On April 1, the station went DJ-free, alternating music and bland ads promoting “The Evolution”.
The Evolution proved to be the hiring of one Matt Pinfield, a veteran of MTV and SiriusXM. The playlist hasn’t changed significantly*. Pinfield hosts the morning commute with one of the two surviving DJs filling the role of sidekick. The other hold-over has evening commute duties. And the rest of the time, the station remains mostly DJ-free.
* Yet. Frequent references to “The Pause” suggest that Cumulus is giving listeners a chance to grieve for the “old KFOG” before they make a formal format change.
So where’s the decline of civilization I warned you about in all this? It’s not the demise of the “old KFOG”. Stations change format or go out of business, and have since radio was invented.

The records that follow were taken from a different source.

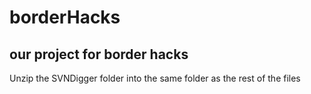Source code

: # borderHacks
our project for border hacks
----------------------------------------
Unzip the   SVNDigger folder into the same folder as the rest of the files
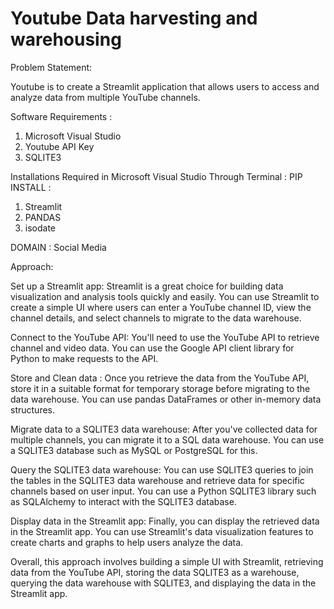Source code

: # Youtube Data harvesting and warehousing
Problem Statement:

Youtube is to create a Streamlit application that allows users to access and analyze data from multiple YouTube channels. 

Software Requirements :
1.	Microsoft Visual Studio
2.  Youtube API Key
3.  SQLITE3

Installations Required in Microsoft Visual Studio Through Terminal :
PIP INSTALL :
1.	Streamlit
2.	PANDAS
3.	isodate

DOMAIN : Social Media

Approach:

Set up a Streamlit app: Streamlit is a great choice for building data visualization and analysis tools quickly and easily. You can use Streamlit to create a simple UI where users can enter a YouTube channel ID, view the channel details, and select channels to migrate to the data warehouse.

Connect to the YouTube API: You'll need to use the YouTube API to retrieve channel and video data. You can use the Google API client library for Python to make requests to the API.

Store and Clean data : Once you retrieve the data from the YouTube API, store it in a suitable format for temporary storage before migrating to the data warehouse. You can use pandas DataFrames or other in-memory data structures.

Migrate data to a SQLITE3 data warehouse: After you've collected data for multiple channels, you can migrate it to a SQL data warehouse. You can use a SQLITE3 database such as MySQL or PostgreSQL for this.

Query the SQLITE3 data warehouse: You can use SQLITE3 queries to join the tables in the SQLITE3 data warehouse and retrieve data for specific channels based on user input. You can use a Python SQLITE3 library such as SQLAlchemy to interact with the SQLITE3 database.

Display data in the Streamlit app: Finally, you can display the retrieved data in the Streamlit app. You can use Streamlit's data visualization features to create charts and graphs to help users analyze the data.

Overall, this approach involves building a simple UI with Streamlit, retrieving data from the YouTube API, storing the data SQLITE3 as a warehouse, querying the data warehouse with SQLITE3, and displaying the data in the Streamlit app.

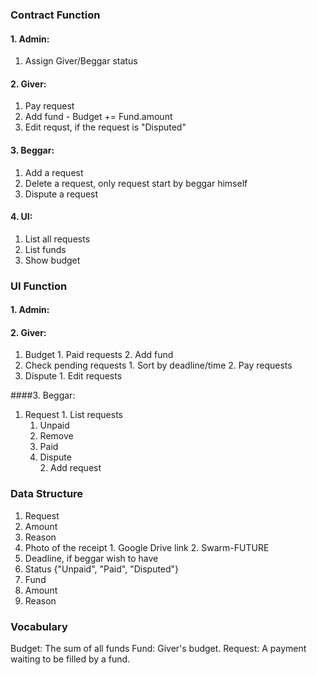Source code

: ### Contract Function
#### 1. Admin:
  1. Assign Giver/Beggar status
 
#### 2. Giver:
  1. Pay request
  2. Add fund - Budget += Fund.amount
  3. Edit requst, if the request is "Disputed"

  
#### 3. Beggar:
  1. Add a request
  2. Delete a request, only request start by beggar himself
  3. Dispute a request
  
#### 4. UI:
  1. List all requests 
  2. List funds
  3. Show budget



### UI Function
#### 1. Admin: 

#### 2. Giver:
  1. Budget
  	1. Paid requests
  	2. Add fund
  2. Check pending requests
    1. Sort by deadline/time
    2. Pay requests
  3. Dispute
  	1. Edit requests
  
####3. Beggar:
  1. Request
    1. List requests
      1. Unpaid
      	1. Remove
      2. Paid
        1. Dispute     
    2. Add request
    
  
### Data Structure
1. Request
  1. Amount
  2. Reason
  3. Photo of the receipt
    1. Google Drive link
    2. Swarm-FUTURE
  4. Deadline, if beggar wish to have
  5. Status {"Unpaid", "Paid", "Disputed"}
2. Fund
  1. Amount
  2. Reason

  
  
### Vocabulary
Budget: The sum of all funds
Fund: Giver's budget. 
Request: A payment waiting to be filled by a fund.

What’s different here is that Cumulus has made it clear that they don’t believe there’s a demand for local radio. Their “new KFOG’s” long stretches of no-DJ programming and Matt Pinfield’s focus on Matt Pinfield* could be dropped seamlessly into an Internet streaming site or satellite radio channel.
* Seriously. I haven’t done an actual count, but I’m pretty sure that every sentence he speaks begins with the word “I” or “My”. “I remember…” “I met him…” “My good friend…”
Local associations are terrestrial radio’s only significant differentiator. Canned press releases, thinly disguised ads for local shows by nationally-touring performers, and outsourced traffic reports are no substitute for a local DJ who can talk knowledgeably about local artists and events.
There’s a parallel here. The position of local radio stations relative to Internet and satellite stations is pretty much the same as neighborhood restaurant have towards the McDonald’ses and TGIFs. Or, to take a slightly different angle, the local hardware store compared to Amazon and Walmart. They survive by offering personalized customer service and products you can’t get anywhere else.
Unless Cumulus pulls a rabbit out of its hat when “The Pause” ends, their “new KFOG” will be lost in the mass of generic Modern Rock stations. But even if they do have a good surprise waiting for listeners, their tone deaf (sorry) approach to the change has alienated so many of the remaining listeners, I seriously doubt they’ll stick around.